Recipe by lazyme
This tender and very light-textured cake may very well become your next Christmas classic. From 50 Splenda Recipes.
Top Review by Annacia
I went right by the recipe and got a light textured and lighter gingerbread flavored cake just as promised. DH isn't a traditional gingerbread fan but this he quite enjoys this recipe because it is milder and not dense. I also like that it doesn't make a large cake but that it's perfect for one or two people.
- 1 cup all-purpose flour
- 1⁄2 cup Splenda granular
- 3⁄4 teaspoon cinnamon
- 3⁄4 teaspoon ginger
- 1⁄4 teaspoon allspice
- 4 tablespoons margarine
- 3⁄4 teaspoon baking powder
- 1⁄2 teaspoon baking soda
- 1⁄2 cup low-fat buttermilk
- 1 tablespoon molasses
- 2 teaspoons molasses
- 1 large egg
- 1 tablespoon Splenda granular
- 1 teaspoon cinnamon
Directions See How It's Made
- Preheat oven to 350 degrees.
- Spray an 8-inch round cake pan with nonstick cooking spray.

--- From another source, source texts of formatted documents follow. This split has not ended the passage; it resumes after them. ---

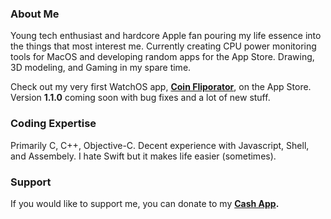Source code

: ### About Me

Young tech enthusiast and hardcore Apple fan pouring my life essence into the things that most interest me. Currently creating CPU power monitoring tools for MacOS and developing random apps for the App Store. Drawing, 3D modeling, and Gaming in my spare time.

Check out my very first WatchOS app, [**Coin Fliporator**](https://apps.apple.com/app/coin-fliporator/id1611054060), on the App Store. Version **1.1.0** coming soon with bug fixes and a lot of new stuff.

### Coding Expertise
Primarily C, C++, Objective-C. Decent experience with Javascript, Shell, and Assembely. I hate Swift but it makes life easier (sometimes).

### Support
If you would like to support me, you can donate to my **[Cash App](https://cash.app/$bitespotatobacks).**
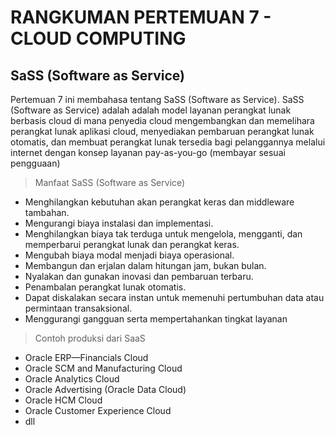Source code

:# RANGKUMAN PERTEMUAN 7 - CLOUD COMPUTING

## SaSS (Software as Service)

Pertemuan 7 ini membahasa tentang SaSS (Software as Service). 
SaSS (Software as Service) adalah  adalah model layanan perangkat lunak berbasis cloud di mana penyedia
cloud mengembangkan dan memelihara perangkat lunak aplikasi cloud, menyediakan pembaruan
perangkat lunak otomatis, dan membuat perangkat lunak tersedia bagi pelanggannya melalui internet
dengan konsep layanan pay-as-you-go (membayar sesuai pengguaan)

> Manfaat SaSS (Software as Service)

- Menghilangkan kebutuhan akan perangkat keras dan middleware tambahan.
- Mengurangi biaya instalasi dan implementasi.
- Menghilangkan biaya tak terduga untuk mengelola, mengganti, dan memperbarui perangkat lunak dan perangkat keras.
- Mengubah biaya modal menjadi biaya operasional.
- Membangun dan erjalan dalam hitungan jam, bukan bulan.
- Nyalakan dan gunakan inovasi dan pembaruan terbaru.
- Penambalan perangkat lunak otomatis.
- Dapat diskalakan secara instan untuk memenuhi pertumbuhan data atau permintaan transaksional.
- Menggurangi gangguan serta mempertahankan tingkat layanan

> Contoh produksi dari SaaS
- Oracle ERP—Financials Cloud
- Oracle SCM and Manufacturing Cloud
- Oracle Analytics Cloud
- Oracle Advertising (Oracle Data Cloud)
- Oracle HCM Cloud
- Oracle Customer Experience Cloud
- dll
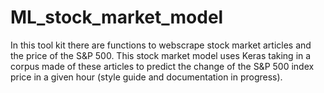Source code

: # ML_stock_market_model
In this tool kit there are functions to webscrape stock market articles and the price of the S&P 500. This stock market model uses Keras taking in a corpus made of these articles to predict the change of the S&P 500 index price in a given hour (style guide and documentation in progress).
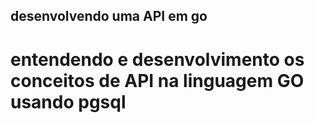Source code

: ## desenvolvendo uma API em go
# entendendo e desenvolvimento os conceitos de API na linguagem GO usando pgsql
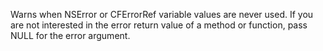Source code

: Warns when NSError or CFErrorRef variable values are never used. If you are not interested in the error return value of a method or function, pass NULL for the error argument.
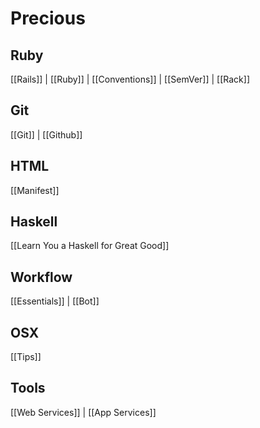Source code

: # Precious

## Ruby

[[Rails]] |
[[Ruby]] |
[[Conventions]] |
[[SemVer]] |
[[Rack]]

## Git

[[Git]] |
[[Github]]

## HTML

[[Manifest]]

## Haskell

[[Learn You a Haskell for Great Good]]

## Workflow

[[Essentials]] |
[[Bot]]

## OSX

[[Tips]]

## Tools

[[Web Services]] |
[[App Services]]
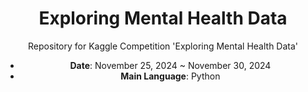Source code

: <div align="center">
  
# Exploring Mental Health Data

</div>

<div align="center">
  
Repository for Kaggle Competition 'Exploring Mental Health Data'

- **Date**: November 25, 2024 ~ November 30, 2024
- **Main Language**: Python

</div>

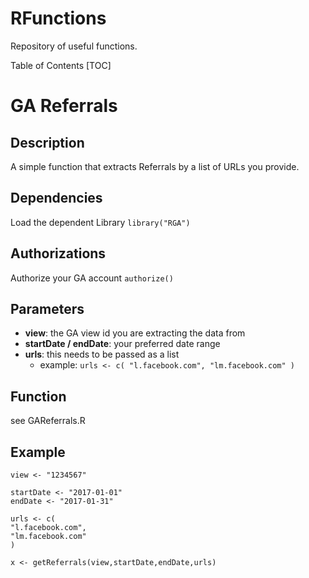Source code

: # RFunctions

Repository of useful functions.

Table of Contents
[TOC]

# GA Referrals

Description
-----------

A simple function that extracts Referrals by a list of URLs you provide. 

Dependencies
------------
Load the dependent Library
`library("RGA")`

Authorizations
--------------
Authorize your GA account
`authorize()` 

Parameters
----------
 - **view**: the GA view id you are extracting the data from 
 - **startDate /  endDate**: your preferred date range 
 - **urls**: this needs to be passed as a list 
	 - example: `urls <- c( "l.facebook.com", "lm.facebook.com" )`

Function
--------

see GAReferrals.R

Example
-------
    view <- "1234567"
    
    startDate <- "2017-01-01"
    endDate <- "2017-01-31"
    
    urls <- c(
    "l.facebook.com",
    "lm.facebook.com"
    )
    
    x <- getReferrals(view,startDate,endDate,urls)

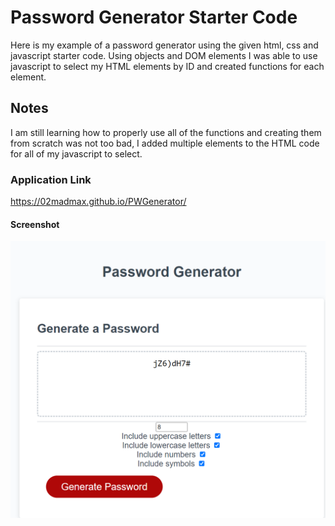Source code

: # Password Generator Starter Code
Here is my example of a password generator using the given html, css and javascript starter code.
Using objects and DOM elements I was able to use javascript to select my HTML elements by ID and created functions for each element.

## Notes
I am still learning how to properly use all of the functions and creating them from scratch was not too bad, I added multiple elements to the HTML code for all of my javascript to select.

### Application Link
https://02madmax.github.io/PWGenerator/

#### Screenshot

![](/Develop/photos/pwgenerator-screenshot.png)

- Stir flour and lightly measure 1 cup.
- Combine flour, 1/2 cup Splenda, and spices in a large bowl.
- Cut in the margarine using a pastry blender or fork until the mixture resembles small crumbs.
- Measure out 1/2 cup and set aside.
- To the large bowl of flour, add the baking powder, baking soda, buttermilk, molasses, and egg.
- Beat with a spoon or on low speed with a mixer until smooth.
- Spoon into the prepared pan.
- Add the tablespoon of Splenda and teaspoon of cinnamon to the reserved crumb mixture.
- Sprinkle mixture over the top of the cake.
- Bake for 25 minutes or until the center of the cake springs back when touched lightly.